The debate is fuelled by the latest news in the U.S. that GM, Ford and Chrysler are handing their employees cheques worth thousands of dollars, thanks to profit sharing.
Ford workers will be handed $8,800 (all figures U.S.); GM will give its employees $7,500; and Chrysler will pay $2,500 to its workers.
Canadian workers won't be getting the same. Many are doubtful about the concept of profit sharing.
"Just the raise or even just maintaining what we got would be nice," said Karrie Taylor, a Chrysler employee. "Everything is just so tough right now, so trying to take away and trying to balance is quite different."
Another line worker, Ericka Deslippe, says it's a balance.
"Profit sharing depends on whether the company makes money and that's not a guaranteed thing," Deslippe said. "Absolutely, a raise will stay on your base wage and it keeps going up and up, and they can't take that away. Profit sharing depends on how the market is doing."
Andrej Miletic is a financial advisor at Equity Plus Mortgages in Windsor and sides with employees receiving a raise.

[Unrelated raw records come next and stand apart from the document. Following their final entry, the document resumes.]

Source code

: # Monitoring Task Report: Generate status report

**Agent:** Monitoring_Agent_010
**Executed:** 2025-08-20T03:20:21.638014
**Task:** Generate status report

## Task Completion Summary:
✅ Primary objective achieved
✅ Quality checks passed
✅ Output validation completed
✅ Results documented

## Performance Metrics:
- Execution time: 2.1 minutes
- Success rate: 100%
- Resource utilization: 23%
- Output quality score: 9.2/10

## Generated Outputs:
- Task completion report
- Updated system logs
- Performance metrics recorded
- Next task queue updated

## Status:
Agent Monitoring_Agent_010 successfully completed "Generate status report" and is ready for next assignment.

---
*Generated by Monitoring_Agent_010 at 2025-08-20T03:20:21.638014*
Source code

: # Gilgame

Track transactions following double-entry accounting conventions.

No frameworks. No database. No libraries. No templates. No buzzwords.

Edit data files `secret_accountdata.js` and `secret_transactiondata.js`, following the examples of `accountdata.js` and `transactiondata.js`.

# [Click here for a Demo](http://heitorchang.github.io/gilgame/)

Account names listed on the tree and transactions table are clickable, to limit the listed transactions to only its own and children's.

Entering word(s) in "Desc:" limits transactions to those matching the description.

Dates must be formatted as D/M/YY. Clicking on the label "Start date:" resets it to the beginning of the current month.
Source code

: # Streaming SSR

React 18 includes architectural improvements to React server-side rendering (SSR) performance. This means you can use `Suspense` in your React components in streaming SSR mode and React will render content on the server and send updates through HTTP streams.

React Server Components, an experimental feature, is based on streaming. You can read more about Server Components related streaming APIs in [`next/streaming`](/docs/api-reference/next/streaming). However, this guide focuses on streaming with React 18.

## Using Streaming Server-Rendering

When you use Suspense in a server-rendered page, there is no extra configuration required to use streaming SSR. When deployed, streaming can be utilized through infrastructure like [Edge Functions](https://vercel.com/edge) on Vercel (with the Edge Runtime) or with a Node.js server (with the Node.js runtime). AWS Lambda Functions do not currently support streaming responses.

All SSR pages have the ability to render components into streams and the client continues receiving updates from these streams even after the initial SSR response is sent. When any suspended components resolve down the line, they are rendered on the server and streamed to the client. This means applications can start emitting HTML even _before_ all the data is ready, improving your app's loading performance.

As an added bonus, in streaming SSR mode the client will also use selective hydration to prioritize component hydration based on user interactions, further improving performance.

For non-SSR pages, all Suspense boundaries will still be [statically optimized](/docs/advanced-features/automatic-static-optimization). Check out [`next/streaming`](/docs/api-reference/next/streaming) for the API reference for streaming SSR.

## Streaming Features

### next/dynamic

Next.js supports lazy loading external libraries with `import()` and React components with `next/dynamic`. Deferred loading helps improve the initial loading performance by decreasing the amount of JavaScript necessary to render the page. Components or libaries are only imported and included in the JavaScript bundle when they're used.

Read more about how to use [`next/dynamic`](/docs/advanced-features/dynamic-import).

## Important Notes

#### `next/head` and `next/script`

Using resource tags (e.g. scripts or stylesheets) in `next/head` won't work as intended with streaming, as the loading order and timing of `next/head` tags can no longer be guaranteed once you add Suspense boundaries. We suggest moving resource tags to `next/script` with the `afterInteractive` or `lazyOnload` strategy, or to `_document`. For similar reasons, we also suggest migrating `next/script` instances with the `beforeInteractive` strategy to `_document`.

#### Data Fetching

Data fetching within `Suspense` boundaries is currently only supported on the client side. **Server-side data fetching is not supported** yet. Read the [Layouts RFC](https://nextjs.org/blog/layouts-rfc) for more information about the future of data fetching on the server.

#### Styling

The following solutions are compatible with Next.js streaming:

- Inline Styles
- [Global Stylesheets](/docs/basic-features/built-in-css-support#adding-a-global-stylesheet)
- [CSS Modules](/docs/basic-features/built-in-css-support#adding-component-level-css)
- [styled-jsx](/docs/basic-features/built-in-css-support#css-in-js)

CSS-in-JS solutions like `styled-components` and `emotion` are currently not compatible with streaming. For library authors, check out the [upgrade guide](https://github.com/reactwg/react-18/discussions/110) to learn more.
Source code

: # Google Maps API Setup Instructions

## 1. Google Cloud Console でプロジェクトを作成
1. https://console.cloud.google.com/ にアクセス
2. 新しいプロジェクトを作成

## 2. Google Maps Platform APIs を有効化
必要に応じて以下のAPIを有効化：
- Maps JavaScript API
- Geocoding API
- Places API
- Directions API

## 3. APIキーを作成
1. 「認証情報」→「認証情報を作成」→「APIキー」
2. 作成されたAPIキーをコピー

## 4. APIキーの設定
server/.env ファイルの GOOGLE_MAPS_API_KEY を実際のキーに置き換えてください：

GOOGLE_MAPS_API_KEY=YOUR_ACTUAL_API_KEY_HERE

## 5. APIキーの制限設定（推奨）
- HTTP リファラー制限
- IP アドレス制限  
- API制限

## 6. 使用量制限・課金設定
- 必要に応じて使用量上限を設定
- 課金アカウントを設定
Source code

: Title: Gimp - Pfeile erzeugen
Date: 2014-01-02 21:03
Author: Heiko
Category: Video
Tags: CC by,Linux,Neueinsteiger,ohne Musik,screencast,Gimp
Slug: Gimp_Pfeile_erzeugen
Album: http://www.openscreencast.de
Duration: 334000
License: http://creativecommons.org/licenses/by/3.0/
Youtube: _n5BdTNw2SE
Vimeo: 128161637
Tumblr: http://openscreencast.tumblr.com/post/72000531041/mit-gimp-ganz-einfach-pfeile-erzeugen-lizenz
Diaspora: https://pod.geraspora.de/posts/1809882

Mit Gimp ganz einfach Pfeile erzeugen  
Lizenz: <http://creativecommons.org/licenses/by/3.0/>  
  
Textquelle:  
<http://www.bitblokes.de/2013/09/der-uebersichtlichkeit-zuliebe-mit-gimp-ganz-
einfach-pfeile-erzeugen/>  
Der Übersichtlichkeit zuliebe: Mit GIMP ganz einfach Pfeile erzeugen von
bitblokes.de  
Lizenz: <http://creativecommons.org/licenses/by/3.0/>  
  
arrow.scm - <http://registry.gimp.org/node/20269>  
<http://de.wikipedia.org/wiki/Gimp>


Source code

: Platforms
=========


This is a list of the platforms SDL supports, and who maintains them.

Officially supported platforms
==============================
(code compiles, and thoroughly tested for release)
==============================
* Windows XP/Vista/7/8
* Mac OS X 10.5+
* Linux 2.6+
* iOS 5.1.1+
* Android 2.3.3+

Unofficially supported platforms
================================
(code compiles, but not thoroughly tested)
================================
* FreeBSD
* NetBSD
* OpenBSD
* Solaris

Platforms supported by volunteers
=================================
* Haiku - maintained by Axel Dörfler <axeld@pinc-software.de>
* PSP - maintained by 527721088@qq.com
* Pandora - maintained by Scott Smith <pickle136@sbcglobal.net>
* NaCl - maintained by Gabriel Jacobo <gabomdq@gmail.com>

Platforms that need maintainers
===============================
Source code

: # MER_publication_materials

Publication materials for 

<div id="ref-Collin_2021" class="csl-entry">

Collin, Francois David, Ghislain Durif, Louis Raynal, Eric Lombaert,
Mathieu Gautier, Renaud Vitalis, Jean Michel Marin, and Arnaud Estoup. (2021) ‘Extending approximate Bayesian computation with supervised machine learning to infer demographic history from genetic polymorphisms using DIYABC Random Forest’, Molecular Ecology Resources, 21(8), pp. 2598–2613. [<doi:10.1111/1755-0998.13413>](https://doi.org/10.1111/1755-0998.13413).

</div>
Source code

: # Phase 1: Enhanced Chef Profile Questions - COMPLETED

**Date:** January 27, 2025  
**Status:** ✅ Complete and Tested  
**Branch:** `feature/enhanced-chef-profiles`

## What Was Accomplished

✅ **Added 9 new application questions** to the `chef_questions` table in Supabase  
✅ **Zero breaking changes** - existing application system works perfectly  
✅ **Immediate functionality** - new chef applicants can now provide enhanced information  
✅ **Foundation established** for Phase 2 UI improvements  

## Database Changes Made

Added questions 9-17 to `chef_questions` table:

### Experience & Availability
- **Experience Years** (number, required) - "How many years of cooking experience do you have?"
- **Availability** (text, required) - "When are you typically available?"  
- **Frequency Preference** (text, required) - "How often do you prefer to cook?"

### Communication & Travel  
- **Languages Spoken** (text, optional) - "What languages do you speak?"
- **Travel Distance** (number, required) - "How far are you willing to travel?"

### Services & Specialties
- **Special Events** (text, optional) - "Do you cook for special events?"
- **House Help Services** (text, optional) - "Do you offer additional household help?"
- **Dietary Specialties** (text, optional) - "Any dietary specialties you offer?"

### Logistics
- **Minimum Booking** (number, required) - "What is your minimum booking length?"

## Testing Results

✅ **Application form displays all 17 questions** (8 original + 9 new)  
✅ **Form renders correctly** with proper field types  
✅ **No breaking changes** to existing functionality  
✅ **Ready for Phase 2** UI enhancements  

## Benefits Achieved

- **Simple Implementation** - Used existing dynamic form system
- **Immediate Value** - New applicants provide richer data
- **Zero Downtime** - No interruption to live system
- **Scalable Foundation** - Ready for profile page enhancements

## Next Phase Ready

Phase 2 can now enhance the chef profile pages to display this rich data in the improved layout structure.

"For the consumer or employee, getting raises makes it easier to get credit because it's a stable source of income," he said.
On the other hand, he makes an argument for a lump sum payment.
"Once people [routinely] receive more money, they tend to spend more money. It affects savings, so the lump sum is better for savings."
Ken Lewenza, he former President of the Canadian Autoworkers Union, now Unifor, said profit sharing isn't the best way to go.
"There's no question our annual wage improvements have been the answer," he said. "We are at about a $5 differential."
According to Lewenza, that $5 per hour is proof enough to keep the status quo.